El Diario Vasco, 1980-07-20

 

      Parece que está surgiendo lo que alguna vez se ha llamado una civilización del trabajo, es decir, un modelo de sociedad en el que el trabajo y los trabajadores obtendrán el lugar esencial que les corresponde en el vivir social.

      Pero —cosa paradójica— al mismo tiempo que esta civilización del trabajo, y formando casi una misma cosa con ella, nace también ahora una civilización del ocio.

      En la vida del hombre contemporáneo, gracias a los enormes progresos de la técnica, el tiempo de trabajo tiende a reducirse, mientras que el tiempo del descanso, aumenta. Así, por ejemplo, en gran parte del mundo disminuye gradualmente la duración de la jornada laboral, se anticipa la edad del retiro, se amplían los períodos de vacaciones, etcétera.

      En cierto sentido, el ocio, que hasta ahora era el privilegio de unos pocos —de una aristocracia— ha empezado a convertirse ya en un fenómeno de masas, y hay que felicitarse de ello.

      Pero nuestra generación acusa una marcada falta de preparación para la práctica inteligente de la holganza.

      Es precisamente en el ocio, más que en el trabajo, dónde se manifiesta la verdadera personalidad o la carencia de personalidad de un hombre o de una mujer. Es ahí donde a menudo nuestra vaciedad interior. Gentes que se desenvuelven perfectamente en el trabajo y en la actividad ordinaria, se llenan de angustia existencial desde el momento en que no tienen una diversión o un quehacer inmediato que cumplir.

      La civilización occidental, bajo el signo del capitalismo, ha puesto fuertemente el acento sobre la actividad productiva y se ha olvidado en cambio de pensar en el ocio y en la contemplación.

      El propio Marx no pudo escapar de este destino. Por el trabajo —viene a decir Marx en los Manuscritos del 44— el hombre no sólo produce una infinidad de objetos humanos, sino que se produce o se crea a sí mismo. Idea de la autocreación del hombre por el trabajo, que es, sin duda, una de las más características del joven Marx.

      Pero algunos marxistas —más o menos heterodoxos— como los de la Escuela de Francfort, le echan en cara a Marx su pretensión de encerrar el ser del hombre en el círculo cerrado del trabajo. Así, Teodoro Adorno escribía en 1969 que Marx quería transformar el mundo entero en un gigantesco «workhouse», en un inmenso taller. La idea no era nueva. Ya Berdiaeff había dicho antes, de un modo un poco más sinuoso, que Marx «había pretendido trocar el infierno de las fábricas por el cielo de las fábricas».

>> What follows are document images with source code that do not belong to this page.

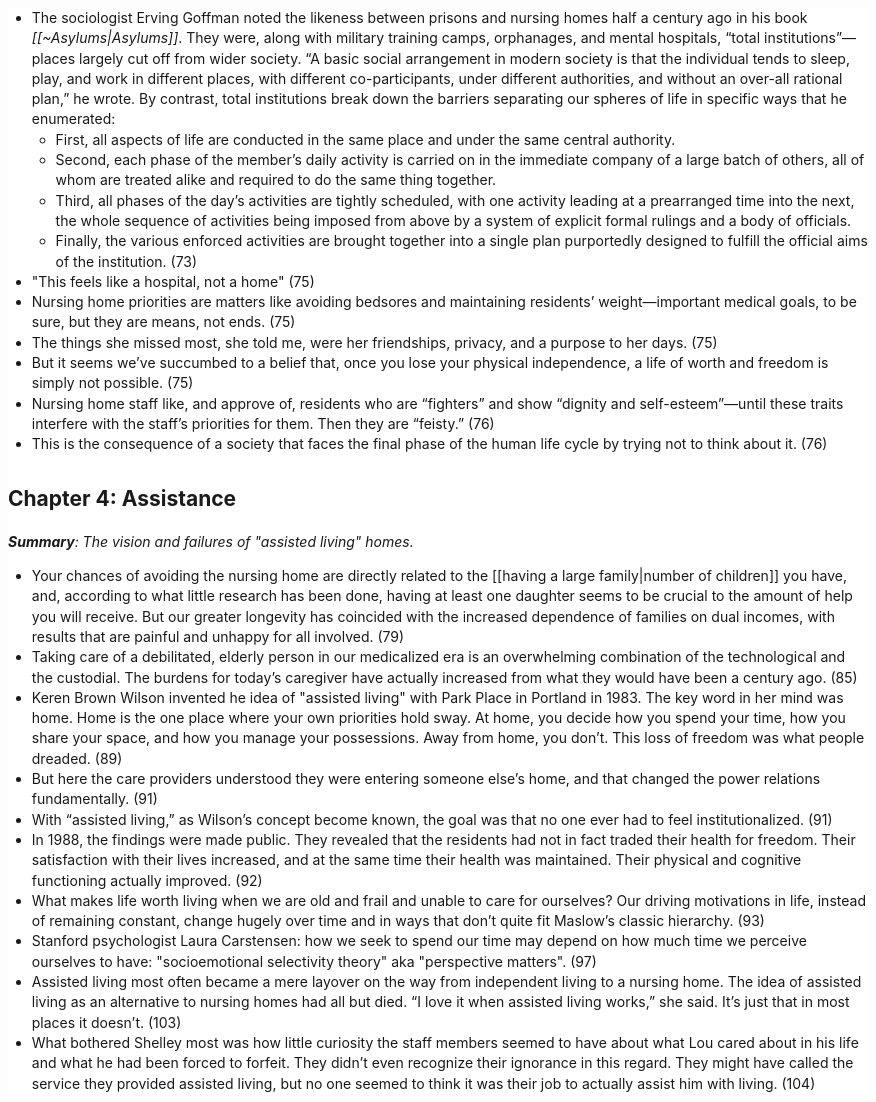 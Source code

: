 - The sociologist Erving Goffman noted the likeness between prisons and nursing homes half a century ago in his book *[[~Asylums|Asylums]]*. They were, along with military training camps, orphanages, and mental hospitals, “total institutions”—places largely cut off from wider society. “A basic social arrangement in modern society is that the individual tends to sleep, play, and work in different places, with different co-participants, under different authorities, and without an over-all rational plan,” he wrote. By contrast, total institutions break down the barriers separating our spheres of life in specific ways that he enumerated: 
	- First, all aspects of life are conducted in the same place and under the same central authority. 
	- Second, each phase of the member’s daily activity is carried on in the immediate company of a large batch of others, all of whom are treated alike and required to do the same thing together. 
	- Third, all phases of the day’s activities are tightly scheduled, with one activity leading at a prearranged time into the next, the whole sequence of activities being imposed from above by a system of explicit formal rulings and a body of officials. 
	- Finally, the various enforced activities are brought together into a single plan purportedly designed to fulfill the official aims of the institution. (73)
- "This feels like a hospital, not a home" (75)
- Nursing home priorities are matters like avoiding bedsores and maintaining residents’ weight—important medical goals, to be sure, but they are means, not ends. (75)
- The things she missed most, she told me, were her friendships, privacy, and a purpose to her days. (75)
- But it seems we’ve succumbed to a belief that, once you lose your physical independence, a life of worth and freedom is simply not possible. (75)
- Nursing home staff like, and approve of, residents who are “fighters” and show “dignity and self-esteem”—until these traits interfere with the staff’s priorities for them. Then they are “feisty.” (76)
- This is the consequence of a society that faces the final phase of the human life cycle by trying not to think about it. (76)

## Chapter 4: Assistance 
_**Summary**: The vision and failures of "assisted living" homes._
- Your chances of avoiding the nursing home are directly related to the [[having a large family|number of children]] you have, and, according to what little research has been done, having at least one daughter seems to be crucial to the amount of help you will receive. But our greater longevity has coincided with the increased dependence of families on dual incomes, with results that are painful and unhappy for all involved. (79)
- Taking care of a debilitated, elderly person in our medicalized era is an overwhelming combination of the technological and the custodial. The burdens for today’s caregiver have actually increased from what they would have been a century ago. (85)
- Keren Brown Wilson invented he idea of "assisted living" with Park Place in Portland in 1983. The key word in her mind was home. Home is the one place where your own priorities hold sway. At home, you decide how you spend your time, how you share your space, and how you manage your possessions. Away from home, you don’t. This loss of freedom was what people dreaded. (89)
- But here the care providers understood they were entering someone else’s home, and that changed the power relations fundamentally. (91)
- With “assisted living,” as Wilson’s concept become known, the goal was that no one ever had to feel institutionalized. (91)
- In 1988, the findings were made public. They revealed that the residents had not in fact traded their health for freedom. Their satisfaction with their lives increased, and at the same time their health was maintained. Their physical and cognitive functioning actually improved. (92)
- What makes life worth living when we are old and frail and unable to care for ourselves? Our driving motivations in life, instead of remaining constant, change hugely over time and in ways that don’t quite fit Maslow’s classic hierarchy. (93) 
- Stanford psychologist Laura Carstensen: how we seek to spend our time may depend on how much time we perceive ourselves to have: "socioemotional selectivity theory" aka "perspective matters". (97)
- Assisted living most often became a mere layover on the way from independent living to a nursing home. The idea of assisted living as an alternative to nursing homes had all but died. “I love it when assisted living works,” she said. It’s just that in most places it doesn’t. (103)
- What bothered Shelley most was how little curiosity the staff members seemed to have about what Lou cared about in his life and what he had been forced to forfeit. They didn’t even recognize their ignorance in this regard. They might have called the service they provided assisted living, but no one seemed to think it was their job to actually assist him with living. (104)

      Es cierto que, en principio, el ocio no es la simple desocupación. Contrariamente al trabajo forzoso, que se nos impone como una necesidad vital, el ocio es un quehacer voluntario, elegido y modelado por uno mismo, y en el que cada hombre se siente, de alguna manera, ampliamente realizado.

      El hombre moderno necesita remodelar sus ocios.

      Pero —yendo aún más allá— la forma perfecta del ocio es —sin duda— la pura inacción contemplativa, tan difícil o imposible de alcanzar para la «humana natura». Algo de aquella descansada vida que un día cantara Fray Luis, «lejos del mundanal ruido», en la casería llamada «La Flecha», orilla del Tormes.

      Y Unamuno comenta: «¡Qué dulce vida la de aquel soñar! ¡Qué dulce soñar el de aquella vida!».

      Â¡Esto es el ocio, amigos!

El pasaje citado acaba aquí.